I've done that, mourned what "could have been". And you know what? All that does is depress me, so I just will not let myself do it anymore. It doesn't do a bit of good. So when thoughts start shifting that way, I stop myself. I get up, I "move a muscle, change a mood" or do anything, just get my mind going in another direction.

And I know many very intelligent addicts/alcoholics. They are some of the smartest people I know. Guess that is why some of them stay out there and are able to just keep making it, barely getting by, because of their "smarts" even though they are not doing smart things.

I just know I cannot let myself worry about the "what if's". Like your husband said, if he breaks in, then it's to jail he goes. And well he should. I have to live with the consequences of my choices and so do our addicted loved ones.

And trust me, I know all about having what appears to be a smart, intelligent, got everything going for her, child. Mine excelled in school, social settings, talented with a voice I'd kill for. On the outside she looked so together, but on the inside, so insecure.

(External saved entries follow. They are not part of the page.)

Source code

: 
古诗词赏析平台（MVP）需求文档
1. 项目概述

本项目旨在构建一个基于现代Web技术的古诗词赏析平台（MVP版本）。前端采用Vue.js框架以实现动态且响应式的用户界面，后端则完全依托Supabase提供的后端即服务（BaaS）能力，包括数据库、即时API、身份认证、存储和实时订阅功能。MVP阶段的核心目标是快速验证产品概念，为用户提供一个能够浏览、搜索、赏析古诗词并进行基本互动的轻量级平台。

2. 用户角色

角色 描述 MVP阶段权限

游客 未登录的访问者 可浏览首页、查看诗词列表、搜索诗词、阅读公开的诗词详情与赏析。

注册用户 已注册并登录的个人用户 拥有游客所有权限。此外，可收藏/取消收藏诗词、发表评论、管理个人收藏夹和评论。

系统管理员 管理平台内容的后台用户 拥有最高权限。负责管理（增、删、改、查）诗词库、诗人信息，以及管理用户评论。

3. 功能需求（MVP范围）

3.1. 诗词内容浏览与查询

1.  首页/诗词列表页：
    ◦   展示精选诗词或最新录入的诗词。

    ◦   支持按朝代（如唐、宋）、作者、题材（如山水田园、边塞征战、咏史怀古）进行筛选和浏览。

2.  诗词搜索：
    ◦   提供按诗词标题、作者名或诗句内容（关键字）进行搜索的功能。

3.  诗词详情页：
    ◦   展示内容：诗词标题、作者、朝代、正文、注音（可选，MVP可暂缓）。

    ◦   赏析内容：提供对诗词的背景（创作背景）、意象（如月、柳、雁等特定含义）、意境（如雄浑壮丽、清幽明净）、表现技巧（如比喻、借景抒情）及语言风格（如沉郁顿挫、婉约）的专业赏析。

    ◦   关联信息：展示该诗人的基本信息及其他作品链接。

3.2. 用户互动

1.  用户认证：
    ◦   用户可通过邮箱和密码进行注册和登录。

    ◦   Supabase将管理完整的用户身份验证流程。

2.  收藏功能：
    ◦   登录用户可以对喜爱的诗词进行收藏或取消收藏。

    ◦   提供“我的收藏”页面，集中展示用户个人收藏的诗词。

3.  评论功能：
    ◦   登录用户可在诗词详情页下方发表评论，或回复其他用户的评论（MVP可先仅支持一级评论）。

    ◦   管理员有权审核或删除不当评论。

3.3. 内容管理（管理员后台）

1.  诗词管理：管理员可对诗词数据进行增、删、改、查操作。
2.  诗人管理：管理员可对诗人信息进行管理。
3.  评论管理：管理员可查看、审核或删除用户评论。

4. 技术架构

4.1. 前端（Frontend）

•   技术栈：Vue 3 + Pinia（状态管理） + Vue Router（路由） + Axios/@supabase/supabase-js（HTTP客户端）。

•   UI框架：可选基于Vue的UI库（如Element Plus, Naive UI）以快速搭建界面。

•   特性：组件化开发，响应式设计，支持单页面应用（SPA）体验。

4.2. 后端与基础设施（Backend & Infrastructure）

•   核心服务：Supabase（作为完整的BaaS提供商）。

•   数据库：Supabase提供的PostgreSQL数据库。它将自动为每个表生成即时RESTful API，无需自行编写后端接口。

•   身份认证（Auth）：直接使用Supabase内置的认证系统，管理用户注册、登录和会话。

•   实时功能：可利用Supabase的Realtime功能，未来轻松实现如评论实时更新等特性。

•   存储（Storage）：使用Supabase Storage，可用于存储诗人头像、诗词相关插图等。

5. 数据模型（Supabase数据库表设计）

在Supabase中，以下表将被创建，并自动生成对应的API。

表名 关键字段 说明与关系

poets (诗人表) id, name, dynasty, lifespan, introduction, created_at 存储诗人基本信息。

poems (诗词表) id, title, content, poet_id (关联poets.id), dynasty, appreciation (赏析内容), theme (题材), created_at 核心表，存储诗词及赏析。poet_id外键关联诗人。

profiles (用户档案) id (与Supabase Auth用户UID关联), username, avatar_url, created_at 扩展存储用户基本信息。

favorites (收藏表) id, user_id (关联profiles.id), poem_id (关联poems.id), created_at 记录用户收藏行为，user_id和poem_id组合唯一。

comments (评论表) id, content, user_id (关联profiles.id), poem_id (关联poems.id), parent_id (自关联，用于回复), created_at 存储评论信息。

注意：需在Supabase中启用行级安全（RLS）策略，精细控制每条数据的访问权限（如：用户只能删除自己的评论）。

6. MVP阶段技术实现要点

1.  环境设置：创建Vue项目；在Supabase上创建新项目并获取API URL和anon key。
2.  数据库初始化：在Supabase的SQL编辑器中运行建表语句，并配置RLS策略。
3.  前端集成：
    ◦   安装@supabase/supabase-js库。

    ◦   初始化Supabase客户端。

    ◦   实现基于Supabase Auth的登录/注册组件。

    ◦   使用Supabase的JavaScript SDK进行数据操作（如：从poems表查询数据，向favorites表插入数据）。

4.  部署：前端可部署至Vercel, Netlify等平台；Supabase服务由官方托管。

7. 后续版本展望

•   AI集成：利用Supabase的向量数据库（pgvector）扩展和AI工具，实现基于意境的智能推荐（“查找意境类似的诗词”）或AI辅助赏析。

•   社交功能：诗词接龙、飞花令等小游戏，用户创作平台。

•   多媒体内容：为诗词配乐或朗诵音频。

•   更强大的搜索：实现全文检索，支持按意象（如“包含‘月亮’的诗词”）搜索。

So when all our stuff hit the fan, I finally broke down and went to Al Anon. Dropped my pride (that was a toughie) and said, "HELP!" Best thing I've ever done for myself. I've learned that AD has to live her life and make her choices. And for me, well, I can have a happy life, a good life. But it's up to me to get the focus on me and make that happen. As long as I'm mourning over what happened in my daughter's life, I can't focus on me.

Hugs to you cause I know how you feel.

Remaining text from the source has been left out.